[Opening Provided entries section]

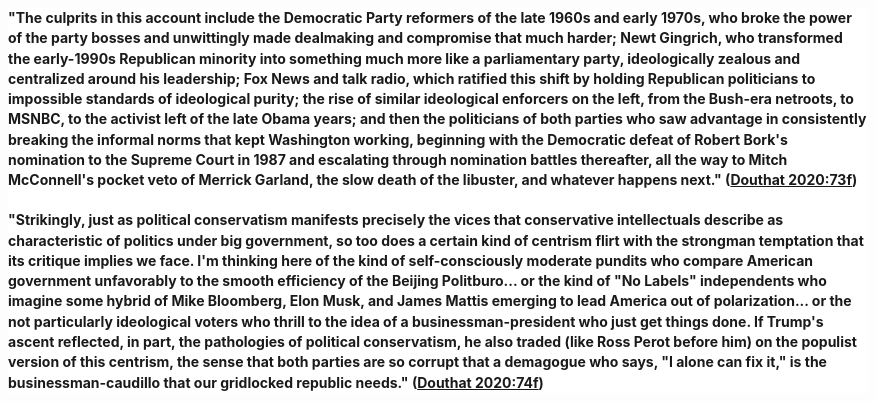 #### "The culprits in this account include the Democratic Party reformers of the late 1960s and early 1970s, who broke the power of the party bosses and unwittingly made dealmaking and compromise that much harder; Newt Gingrich, who transformed the early-1990s Republican minority into something much more like a parliamentary party, ideologically zealous and centralized around his leadership; Fox News and talk radio, which ratified this shift by holding Republican politicians to impossible standards of ideological purity; the rise of similar ideological enforcers on the left, from the Bush-era netroots, to MSNBC, to the activist left of the late Obama years; and then the politicians of both parties who saw advantage in consistently breaking the informal norms that kept Washington working, beginning with the Democratic defeat of Robert Bork's nomination to the Supreme Court in 1987 and escalating through nomination battles thereafter, all the way to Mitch McConnell's pocket veto of Merrick Garland, the slow death of the libuster, and whatever happens next." ([Douthat 2020:73f](zotero://open-pdf/library/items/946RNI9D?page=73))

#### "Strikingly, just as political conservatism manifests precisely the vices that conservative intellectuals describe as characteristic of politics under big government, so too does a certain kind of centrism flirt with the strongman temptation that its critique implies we face. I'm thinking here of the kind of self-consciously moderate pundits who compare American government unfavorably to the smooth efficiency of the Beijing Politburo... or the kind of "No Labels" independents who imagine some hybrid of Mike Bloomberg, Elon Musk, and James Mattis emerging to lead America out of polarization... or the not particularly ideological voters who thrill to the idea of a businessman-president who just get things done. If Trump's ascent reflected, in part, the pathologies of political conservatism, he also traded (like Ross Perot before him) on the populist version of this centrism, the sense that both parties are so corrupt that a demagogue who says, "I alone can fix it," is the businessman-caudillo that our gridlocked republic needs." ([Douthat 2020:74f](zotero://open-pdf/library/items/946RNI9D?page=74))
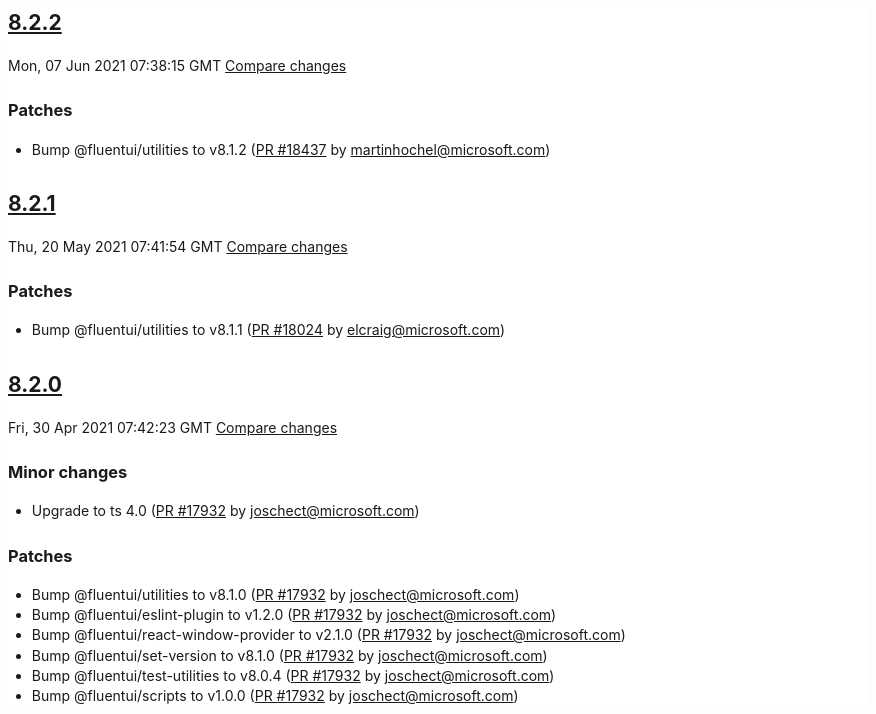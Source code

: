 ## [8.2.2](https://github.com/microsoft/fluentui/tree/@fluentui/react-hooks_v8.2.2)

Mon, 07 Jun 2021 07:38:15 GMT 
[Compare changes](https://github.com/microsoft/fluentui/compare/@fluentui/react-hooks_v8.2.1..@fluentui/react-hooks_v8.2.2)

### Patches

- Bump @fluentui/utilities to v8.1.2 ([PR #18437](https://github.com/microsoft/fluentui/pull/18437) by martinhochel@microsoft.com)

## [8.2.1](https://github.com/microsoft/fluentui/tree/@fluentui/react-hooks_v8.2.1)

Thu, 20 May 2021 07:41:54 GMT 
[Compare changes](https://github.com/microsoft/fluentui/compare/@fluentui/react-hooks_v8.2.0..@fluentui/react-hooks_v8.2.1)

### Patches

- Bump @fluentui/utilities to v8.1.1 ([PR #18024](https://github.com/microsoft/fluentui/pull/18024) by elcraig@microsoft.com)

## [8.2.0](https://github.com/microsoft/fluentui/tree/@fluentui/react-hooks_v8.2.0)

Fri, 30 Apr 2021 07:42:23 GMT 
[Compare changes](https://github.com/microsoft/fluentui/compare/@fluentui/react-hooks_v8.1.3..@fluentui/react-hooks_v8.2.0)

### Minor changes

- Upgrade to ts 4.0 ([PR #17932](https://github.com/microsoft/fluentui/pull/17932) by joschect@microsoft.com)

### Patches

- Bump @fluentui/utilities to v8.1.0 ([PR #17932](https://github.com/microsoft/fluentui/pull/17932) by joschect@microsoft.com)
- Bump @fluentui/eslint-plugin to v1.2.0 ([PR #17932](https://github.com/microsoft/fluentui/pull/17932) by joschect@microsoft.com)
- Bump @fluentui/react-window-provider to v2.1.0 ([PR #17932](https://github.com/microsoft/fluentui/pull/17932) by joschect@microsoft.com)
- Bump @fluentui/set-version to v8.1.0 ([PR #17932](https://github.com/microsoft/fluentui/pull/17932) by joschect@microsoft.com)
- Bump @fluentui/test-utilities to v8.0.4 ([PR #17932](https://github.com/microsoft/fluentui/pull/17932) by joschect@microsoft.com)
- Bump @fluentui/scripts to v1.0.0 ([PR #17932](https://github.com/microsoft/fluentui/pull/17932) by joschect@microsoft.com)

[Closing Provided entries section]

- Task to carry out:
Retype exactly the lines of the data above that fall between the line with "Mon, 07 Jun 2021 07:38:15 GMT" and the line with "- Bump @fluentui/utilities to v8.1.2", inclusive, and add nothing.

- Answer for this exercise:
Mon, 07 Jun 2021 07:38:15 GMT 
[Compare changes](https://github.com/microsoft/fluentui/compare/@fluentui/react-hooks_v8.2.1..@fluentui/react-hooks_v8.2.2)

### Patches

- Bump @fluentui/utilities to v8.1.2 ([PR #18437](https://github.com/microsoft/fluentui/pull/18437) by martinhochel@microsoft.com)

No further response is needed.